At approximately 00:10 UTC, one of our servers running RabbitMQ (the software that Telerivet uses internally to queue messages and other tasks) began experiencing very high CPU usage, very slow response times, and intermittent errors when queueing or dequeueing messages.
During this time, messages were still able to be queued (with intermittent errors), and only 2% of API requests failed; however, the slow response times and intermittent errors from RabbitMQ caused the worker processes dequeuing messages to gradually fall further and further behind.
Switching to a standby server in our RabbitMQ cluster did not resolve the issue. Eventually, we restarted the RabbitMQ process, at which time the CPU usage returned to normal, the intermittent errors stopped, and the worker processes quickly caught up.
At this time, Telerivet has not yet identified a particular bug or configuration issue with RabbitMQ that caused this issue. In the next few days, we will be upgrading RabbitMQ to the latest release, as well as performing additional testing to try to reproduce the behavior in RabbitMQ outside of Telerivet's production environment.

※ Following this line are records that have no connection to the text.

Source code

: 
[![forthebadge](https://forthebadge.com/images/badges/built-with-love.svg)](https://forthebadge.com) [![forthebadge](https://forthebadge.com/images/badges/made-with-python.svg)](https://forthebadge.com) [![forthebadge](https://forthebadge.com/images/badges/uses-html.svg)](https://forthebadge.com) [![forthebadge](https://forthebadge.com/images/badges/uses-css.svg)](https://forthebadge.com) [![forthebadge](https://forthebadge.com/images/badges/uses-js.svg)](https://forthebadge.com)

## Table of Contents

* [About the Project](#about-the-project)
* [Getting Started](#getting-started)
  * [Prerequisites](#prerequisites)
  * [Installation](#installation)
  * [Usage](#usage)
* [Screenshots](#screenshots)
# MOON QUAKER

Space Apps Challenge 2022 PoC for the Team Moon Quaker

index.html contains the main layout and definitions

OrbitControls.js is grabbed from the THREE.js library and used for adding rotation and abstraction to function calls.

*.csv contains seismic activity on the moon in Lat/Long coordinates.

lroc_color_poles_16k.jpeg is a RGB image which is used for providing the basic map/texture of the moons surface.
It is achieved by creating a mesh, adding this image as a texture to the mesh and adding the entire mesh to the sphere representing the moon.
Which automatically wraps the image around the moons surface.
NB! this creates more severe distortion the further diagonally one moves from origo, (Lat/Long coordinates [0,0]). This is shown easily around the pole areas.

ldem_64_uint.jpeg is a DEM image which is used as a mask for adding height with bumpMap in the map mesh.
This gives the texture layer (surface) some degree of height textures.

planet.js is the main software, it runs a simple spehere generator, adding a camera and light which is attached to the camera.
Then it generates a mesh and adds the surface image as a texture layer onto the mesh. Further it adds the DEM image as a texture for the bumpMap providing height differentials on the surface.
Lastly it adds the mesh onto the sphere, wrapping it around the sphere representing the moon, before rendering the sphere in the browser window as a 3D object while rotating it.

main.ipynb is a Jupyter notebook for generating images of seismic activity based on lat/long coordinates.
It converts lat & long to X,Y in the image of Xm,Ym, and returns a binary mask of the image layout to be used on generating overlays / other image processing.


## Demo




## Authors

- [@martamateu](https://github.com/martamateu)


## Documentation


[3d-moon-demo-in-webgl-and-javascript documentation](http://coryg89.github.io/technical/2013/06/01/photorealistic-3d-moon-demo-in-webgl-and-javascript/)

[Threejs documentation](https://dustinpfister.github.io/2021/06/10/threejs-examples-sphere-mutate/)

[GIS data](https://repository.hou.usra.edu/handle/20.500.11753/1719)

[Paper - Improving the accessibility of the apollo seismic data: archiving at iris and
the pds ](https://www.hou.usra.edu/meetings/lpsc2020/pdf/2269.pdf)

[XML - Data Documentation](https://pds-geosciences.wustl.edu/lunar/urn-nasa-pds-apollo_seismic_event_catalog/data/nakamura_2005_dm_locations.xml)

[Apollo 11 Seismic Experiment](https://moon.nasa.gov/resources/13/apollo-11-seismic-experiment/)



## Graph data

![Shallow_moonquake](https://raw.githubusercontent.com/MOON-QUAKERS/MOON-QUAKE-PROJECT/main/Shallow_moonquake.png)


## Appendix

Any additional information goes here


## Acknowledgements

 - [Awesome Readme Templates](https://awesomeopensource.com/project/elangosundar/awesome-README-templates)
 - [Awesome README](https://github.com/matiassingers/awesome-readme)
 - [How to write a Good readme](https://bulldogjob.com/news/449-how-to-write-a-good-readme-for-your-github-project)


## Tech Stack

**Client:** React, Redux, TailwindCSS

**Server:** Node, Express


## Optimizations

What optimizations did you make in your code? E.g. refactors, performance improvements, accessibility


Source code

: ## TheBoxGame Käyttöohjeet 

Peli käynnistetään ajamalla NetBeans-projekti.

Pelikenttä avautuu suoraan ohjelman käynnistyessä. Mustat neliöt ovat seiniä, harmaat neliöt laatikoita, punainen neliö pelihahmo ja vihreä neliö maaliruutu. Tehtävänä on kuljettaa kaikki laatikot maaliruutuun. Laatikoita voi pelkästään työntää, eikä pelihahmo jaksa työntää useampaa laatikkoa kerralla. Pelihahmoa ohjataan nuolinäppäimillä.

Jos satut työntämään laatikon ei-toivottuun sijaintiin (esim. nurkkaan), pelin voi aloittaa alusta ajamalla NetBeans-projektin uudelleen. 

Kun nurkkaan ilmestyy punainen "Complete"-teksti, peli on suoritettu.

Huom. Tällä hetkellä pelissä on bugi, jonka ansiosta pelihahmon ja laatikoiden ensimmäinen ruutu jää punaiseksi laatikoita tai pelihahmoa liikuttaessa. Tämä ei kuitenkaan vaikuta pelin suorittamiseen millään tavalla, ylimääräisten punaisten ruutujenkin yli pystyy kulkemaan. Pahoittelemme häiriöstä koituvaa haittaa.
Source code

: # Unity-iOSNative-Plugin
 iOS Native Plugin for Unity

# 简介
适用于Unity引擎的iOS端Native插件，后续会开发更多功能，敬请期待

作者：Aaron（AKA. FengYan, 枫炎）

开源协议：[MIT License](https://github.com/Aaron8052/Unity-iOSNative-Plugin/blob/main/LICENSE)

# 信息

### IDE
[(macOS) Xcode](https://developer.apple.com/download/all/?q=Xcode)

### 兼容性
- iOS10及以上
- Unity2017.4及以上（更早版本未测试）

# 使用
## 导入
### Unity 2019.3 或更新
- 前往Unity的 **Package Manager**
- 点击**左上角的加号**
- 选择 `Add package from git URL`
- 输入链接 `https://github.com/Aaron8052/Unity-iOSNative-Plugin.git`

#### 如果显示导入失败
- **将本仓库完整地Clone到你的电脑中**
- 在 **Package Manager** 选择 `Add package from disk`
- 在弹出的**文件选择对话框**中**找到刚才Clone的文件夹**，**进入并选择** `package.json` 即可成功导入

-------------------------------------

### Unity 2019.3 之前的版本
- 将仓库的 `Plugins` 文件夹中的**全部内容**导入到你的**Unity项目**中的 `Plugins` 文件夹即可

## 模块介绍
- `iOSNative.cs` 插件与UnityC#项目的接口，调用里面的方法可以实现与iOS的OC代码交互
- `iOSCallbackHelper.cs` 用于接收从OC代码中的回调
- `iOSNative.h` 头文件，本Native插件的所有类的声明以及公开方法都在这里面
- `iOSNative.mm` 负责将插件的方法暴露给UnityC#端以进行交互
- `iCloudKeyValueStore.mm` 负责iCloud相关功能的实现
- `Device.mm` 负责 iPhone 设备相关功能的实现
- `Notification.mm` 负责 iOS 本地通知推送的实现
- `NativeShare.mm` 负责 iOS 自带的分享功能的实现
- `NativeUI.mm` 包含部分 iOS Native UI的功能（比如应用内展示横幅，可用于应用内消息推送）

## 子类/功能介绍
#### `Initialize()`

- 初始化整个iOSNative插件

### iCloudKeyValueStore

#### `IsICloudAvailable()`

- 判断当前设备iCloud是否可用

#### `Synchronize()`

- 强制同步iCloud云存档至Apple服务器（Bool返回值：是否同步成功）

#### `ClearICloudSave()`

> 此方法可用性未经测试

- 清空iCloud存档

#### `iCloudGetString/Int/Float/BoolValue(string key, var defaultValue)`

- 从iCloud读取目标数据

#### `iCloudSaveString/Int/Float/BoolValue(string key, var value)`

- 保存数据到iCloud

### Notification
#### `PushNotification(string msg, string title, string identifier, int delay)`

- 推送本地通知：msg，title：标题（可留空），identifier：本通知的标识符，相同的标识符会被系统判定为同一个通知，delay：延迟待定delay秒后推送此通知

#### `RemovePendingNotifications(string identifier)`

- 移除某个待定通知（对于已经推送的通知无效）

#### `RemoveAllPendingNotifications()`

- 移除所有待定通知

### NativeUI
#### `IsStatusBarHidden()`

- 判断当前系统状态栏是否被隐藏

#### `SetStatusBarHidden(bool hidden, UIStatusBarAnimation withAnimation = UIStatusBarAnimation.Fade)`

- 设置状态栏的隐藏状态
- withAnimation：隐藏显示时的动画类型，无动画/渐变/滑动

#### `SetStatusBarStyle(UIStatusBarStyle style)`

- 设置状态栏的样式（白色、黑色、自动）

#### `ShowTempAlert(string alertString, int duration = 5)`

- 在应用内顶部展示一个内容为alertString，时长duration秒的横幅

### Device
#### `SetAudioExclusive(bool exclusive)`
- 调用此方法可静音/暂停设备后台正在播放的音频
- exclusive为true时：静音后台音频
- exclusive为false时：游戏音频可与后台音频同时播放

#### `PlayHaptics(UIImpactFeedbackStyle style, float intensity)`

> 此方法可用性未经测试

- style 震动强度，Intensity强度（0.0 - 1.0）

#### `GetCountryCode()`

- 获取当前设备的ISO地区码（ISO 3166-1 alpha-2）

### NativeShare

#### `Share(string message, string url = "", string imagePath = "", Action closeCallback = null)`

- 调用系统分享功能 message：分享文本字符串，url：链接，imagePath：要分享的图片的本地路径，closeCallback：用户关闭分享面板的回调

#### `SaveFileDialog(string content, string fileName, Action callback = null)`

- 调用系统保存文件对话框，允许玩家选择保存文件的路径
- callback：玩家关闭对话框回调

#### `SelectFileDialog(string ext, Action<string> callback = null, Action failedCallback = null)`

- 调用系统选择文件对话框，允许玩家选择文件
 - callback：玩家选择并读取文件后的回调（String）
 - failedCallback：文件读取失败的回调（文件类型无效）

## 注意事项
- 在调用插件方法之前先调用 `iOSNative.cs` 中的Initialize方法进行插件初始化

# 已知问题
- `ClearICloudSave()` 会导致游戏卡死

Posted May 11, 2016 - 05:32 UTC
The message queue returned to normal at approximately 00:59, and messages queued during the delay have been sent. We are continuing to investigate the root cause of the delays and intermittent errors with the message queue to prevent the issue from happening again.
Posted May 11, 2016 - 01:15 UTC
Telerivet is currently observing long response times and intermittent errors with the message queue, and we are currently working to resolve the issue.